Posted at 11:29 AM, Oct 05, 2020
and last updated 2020-10-05 13:29:45-04

SALT LAKE CITY — Intermountain Healthcare’s plan to build the nation’s model health system for children has received more than $100 million in gifts from community leaders so far, according to a new release distributed Monday.

The money is helping to accelerate efforts to expand the clinical expertise of Intermountain Primary Children’s Hospital to address the critical needs of kids throughout the Intermountain West.

In January, Intermountain announced plans to create the national model for children’s health.

The gifts include one of $50 million from Utah businesswoman, civic leader, and philanthropist Gail Miller and the Miller family, which was announced in January.

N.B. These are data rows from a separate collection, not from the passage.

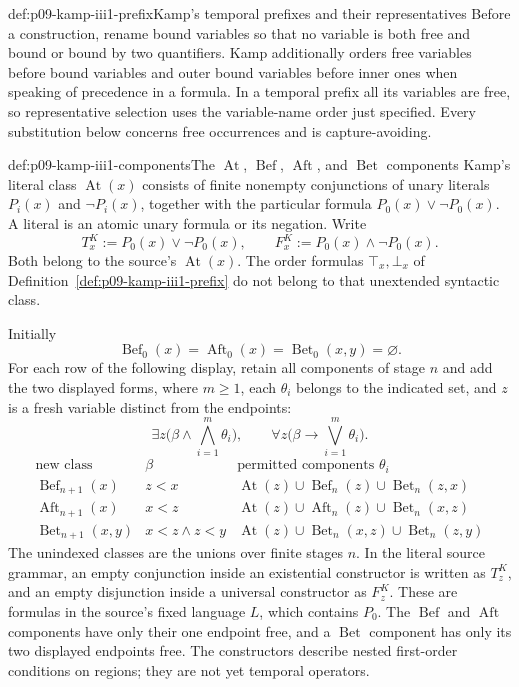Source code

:\begin{hbdefinition}{def:p09-kamp-iii1-prefix}{Kamp's temporal prefixes and their representatives}
Before a construction, rename bound variables so that no variable is both
free and bound or bound by two quantifiers.  Kamp additionally orders free
variables before bound variables and outer bound variables before inner
ones when speaking of precedence in a formula.  In a temporal prefix all
its variables are free, so representative selection uses the variable-name
order just specified.  Every substitution below concerns free occurrences
and is capture-avoiding.
\end{hbdefinition}

\begin{hbdefinition}{def:p09-kamp-iii1-components}{The \(\operatorname{At}\), \(\operatorname{Bef}\), \(\operatorname{Aft}\), and \(\operatorname{Bet}\) components}
Kamp's literal class \(\operatorname{At}(x)\) consists of finite nonempty
conjunctions of unary literals \(P_i(x)\) and \(\neg P_i(x)\), together
with the particular formula \(P_0(x)\lor\neg P_0(x)\).
A literal is an atomic unary formula or its negation.  Write
\[
 T^K_x:=P_0(x)\lor\neg P_0(x),\qquad
 F^K_x:=P_0(x)\land\neg P_0(x).
\]
Both belong to the source's \(\operatorname{At}(x)\).  The order formulas
\(\top_x,\bot_x\) of Definition~\ref{def:p09-kamp-iii1-prefix} do not
belong to that unextended syntactic class.

Initially
\[
 \operatorname{Bef}_0(x)=\operatorname{Aft}_0(x)
 =\operatorname{Bet}_0(x,y)=\varnothing.
\]
For each row of the following display, retain all components of stage \(n\)
and add the two displayed forms, where \(m\geq1\), each \(\theta_i\)
belongs to the indicated set, and \(z\) is a fresh variable distinct from
the endpoints:
\[
 \exists z\bigl(\beta\land\bigwedge_{i=1}^{m}\theta_i\bigr),
 \qquad
 \forall z\bigl(\beta\longrightarrow\bigvee_{i=1}^{m}\theta_i\bigr).
\]
\[
\begin{array}{c|c|l}
 \text{new class}&\beta&\text{permitted components }\theta_i\\ \hline
 \operatorname{Bef}_{n+1}(x)&z<x&
 \operatorname{At}(z)\cup\operatorname{Bef}_n(z)
                    \cup\operatorname{Bet}_n(z,x)\\
 \operatorname{Aft}_{n+1}(x)&x<z&
 \operatorname{At}(z)\cup\operatorname{Aft}_n(z)
                    \cup\operatorname{Bet}_n(x,z)\\
 \operatorname{Bet}_{n+1}(x,y)&x<z\land z<y&
 \operatorname{At}(z)\cup\operatorname{Bet}_n(x,z)
                    \cup\operatorname{Bet}_n(z,y)
\end{array}
\]
The unindexed classes are the unions over finite stages \(n\).
In the literal source grammar, an empty conjunction inside an existential
constructor is written as \(T^K_z\), and an empty disjunction inside a
universal constructor as \(F^K_z\).  These are formulas in the source's
fixed language \(L\), which contains \(P_0\).
The \(\operatorname{Bef}\) and \(\operatorname{Aft}\) components have only
their one endpoint free, and a \(\operatorname{Bet}\) component has only
its two displayed endpoints free.  The constructors describe nested
first-order conditions on regions; they are not yet temporal operators.


\end{hbdefinition}
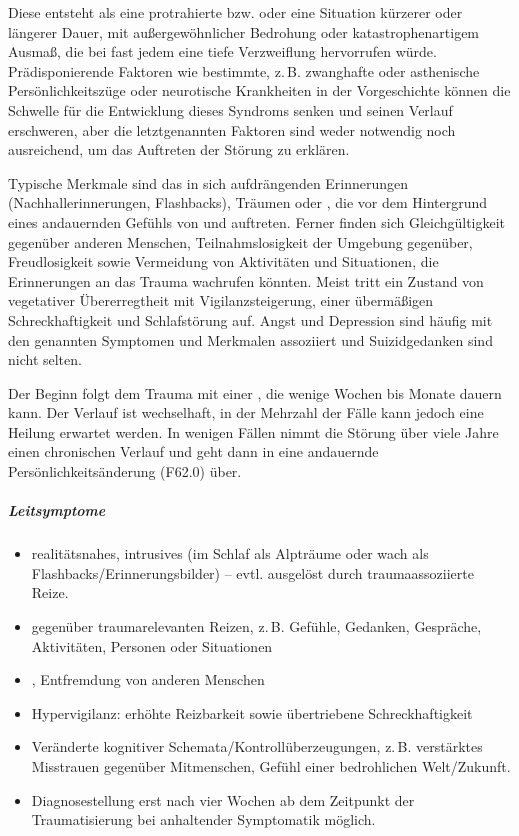 {

\label{topic:ptss}
Diese entsteht als eine protrahierte bzw.  oder eine Situation
kürzerer oder längerer Dauer, mit außergewöhnlicher
Bedrohung oder katastrophenartigem Ausmaß, die bei fast
jedem eine tiefe Verzweiflung hervorrufen würde.
Prädisponierende Faktoren wie bestimmte, z.\,B. zwanghafte
oder asthenische Persönlichkeitszüge oder neurotische
Krankheiten in der Vorgeschichte können die Schwelle für die
Entwicklung dieses Syndroms senken und seinen Verlauf
erschweren, aber die letztgenannten Faktoren sind weder
notwendig noch ausreichend, um das Auftreten der Störung zu
erklären. 

Typische Merkmale sind das  in sich aufdrängenden Erinnerungen
(Nachhallerinnerungen, Flashbacks), Träumen oder ,
die vor dem Hintergrund eines andauernden Gefühls von
 und  auftreten. Ferner
finden sich Gleichgültigkeit gegenüber anderen Menschen,
Teilnahmslosigkeit der Umgebung gegenüber, Freudlosigkeit
sowie Vermeidung von Aktivitäten und Situationen, die
Erinnerungen an das Trauma wachrufen könnten. Meist tritt
ein Zustand von vegetativer Übererregtheit mit
Vigilanzsteigerung, einer übermäßigen Schreckhaftigkeit und
Schlafstörung auf. Angst und Depression sind häufig mit den
genannten Symptomen und Merkmalen assoziiert und
Suizidgedanken sind nicht selten. 

Der Beginn folgt dem
Trauma mit einer , die wenige Wochen bis Monate dauern
kann. Der Verlauf ist wechselhaft, in der Mehrzahl der Fälle
kann jedoch eine Heilung erwartet werden. In wenigen Fällen
nimmt die Störung über viele Jahre einen chronischen Verlauf
und geht dann in eine andauernde Persönlichkeitsänderung
(F62.0) über.

\subparagraph{Leitsymptome}
\begin{itemize}
  \item realitätsnahes, intrusives  (im
  Schlaf als Alpträume oder wach als Flashbacks/Erinnerungsbilder)
  -- evtl. ausgelöst durch traumaassoziierte Reize.
  \item {} gegenüber traumarelevanten
  Reizen, z.\,B. Gefühle, Gedanken, Gespräche, Aktivitäten,
  Personen oder Situationen
  \item {}, Entfremdung von anderen
  Menschen
  \item Hypervigilanz: erhöhte Reizbarkeit sowie
  übertriebene Schreckhaftigkeit
  \item Veränderte kognitiver
  Schemata/Kontrollüberzeugungen, z.\,B. verstärktes
  Misstrauen gegenüber Mitmenschen, Gefühl einer
  bedrohlichen Welt/Zukunft.
  \item Diagnosestellung erst nach vier Wochen ab dem
  Zeitpunkt der Traumatisierung bei anhaltender Symptomatik
  möglich.
\end{itemize}

}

The new model contains three areas of focus:

Strengthen Primary Children’s Hospital in Salt Lake City with:

  • Fetal surgery to repair birth defects in utero
  • Groundbreaking genetic research to provide customized treatments for each child
  • An expanded, modernized Newborn Intensive Care Unit (NICU)
  • An expanded cancer treatment center to provide children with revolutionary treatments in an ideal healing environment.

Address children’s emerging health needs by:

  • Enhancing services for young people suffering from depression, traumatic experiences, and other mental health conditions
  • Attending to environmental factors that negatively affect children’s lifelong health (racism, poverty, housing and food instability) while promoting stable, nurturing relationships
  • Ensuring kids with severe chronic health conditions have an opportunity to thrive as they become adults.

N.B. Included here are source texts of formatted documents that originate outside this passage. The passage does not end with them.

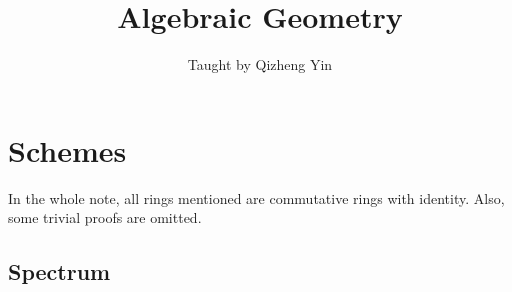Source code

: \documentclass{ctexart}
\title{Algebraic Geometry}
\author{Taught by Qizheng Yin}
\date{}
\begin{document}
\maketitle
\newpage

\tableofcontents
\newpage

\section{Schemes}
\label{section:Schemes}

In the whole note, all rings mentioned are commutative rings with identity.
Also, some trivial proofs are omitted.

\subsection{Spectrum}
\label{subsection:Schemes_Spectrum}
\end{document}

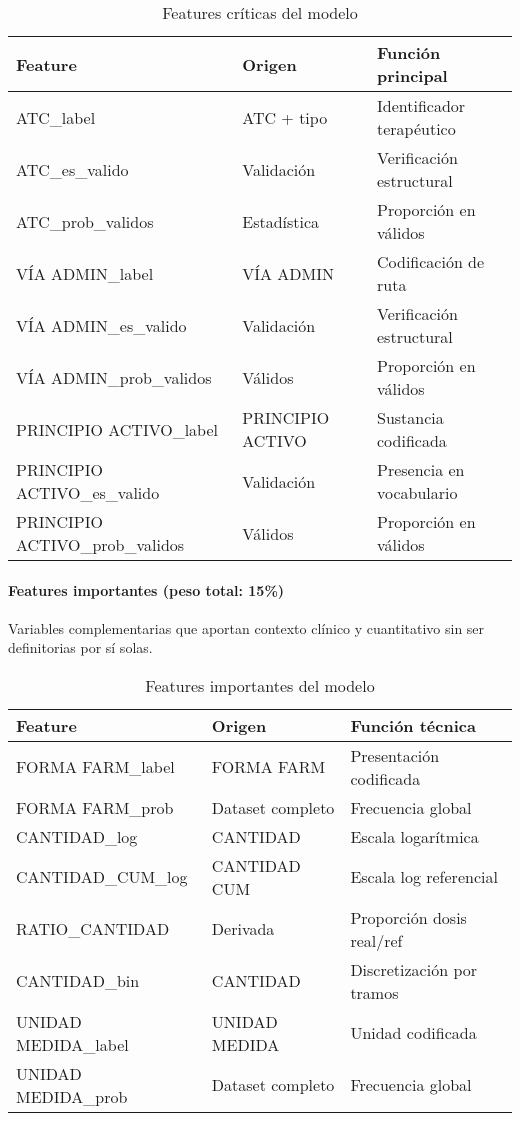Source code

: \documentclass[conference]{IEEEtran}
\begin{document}
\begin{table}[h]
\caption{Features críticas del modelo}
\centering
\scriptsize
\begin{tabular}{|p{2.8cm}|p{1.5cm}|p{2.2cm}|}
\hline
\textbf{Feature} & \textbf{Origen} & \textbf{Función principal} \\
\hline
ATC\_label & ATC + tipo & Identificador terapéutico \\
\hline
ATC\_es\_valido & Validación & Verificación estructural \\
\hline
ATC\_prob\_validos & Estadística & Proporción en válidos \\
\hline
VÍA ADMIN\_label & VÍA ADMIN & Codificación de ruta \\
\hline
VÍA ADMIN\_es\_valido & Validación & Verificación estructural \\
\hline
VÍA ADMIN\_prob\_validos & Válidos & Proporción en válidos \\
\hline
PRINCIPIO ACTIVO\_label & PRINCIPIO ACTIVO & Sustancia codificada \\
\hline
PRINCIPIO ACTIVO\_es\_valido & Validación & Presencia en vocabulario \\
\hline
PRINCIPIO ACTIVO\_prob\_validos & Válidos & Proporción en válidos \\
\hline
\end{tabular}
\end{table}

\paragraph{Features importantes (peso total: 15\%)}

Variables complementarias que aportan contexto clínico y cuantitativo sin ser definitorias por sí solas.

\begin{table}[h]
\caption{Features importantes del modelo}
\centering
\scriptsize
\begin{tabular}{|p{2.8cm}|p{1.5cm}|p{2.2cm}|}
\hline
\textbf{Feature} & \textbf{Origen} & \textbf{Función técnica} \\
\hline
FORMA FARM\_label & FORMA FARM & Presentación codificada \\
\hline
FORMA FARM\_prob & Dataset completo & Frecuencia global \\
\hline
CANTIDAD\_log & CANTIDAD & Escala logarítmica \\
\hline
CANTIDAD\_CUM\_log & CANTIDAD CUM & Escala log referencial \\
\hline
RATIO\_CANTIDAD & Derivada & Proporción dosis real/ref \\
\hline
CANTIDAD\_bin & CANTIDAD & Discretización por tramos \\
\hline
UNIDAD MEDIDA\_label & UNIDAD MEDIDA & Unidad codificada \\
\hline
UNIDAD MEDIDA\_prob & Dataset completo & Frecuencia global \\
\hline
\end{tabular}
\end{table}
\end{document}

Extend care excellence across the Intermountain West by:

  • Building a fully integrated Pediatric Care Network that enhances Outreach clinics and TeleHealth, establishes an Emergency and Trauma Network, and standardizes best practices and protocols across the Intermountain Healthcare system
  • Bringing the power of Primary Children’s Hospital to Utah County with a second Primary Children’s Hospital campus in Lehi, Utah.

These ambitious goals will require an estimated $500 million which represents the largest commitment to the care and health of children throughout the Intermountain West since Primary Children’s was envisioned in the early 1900s.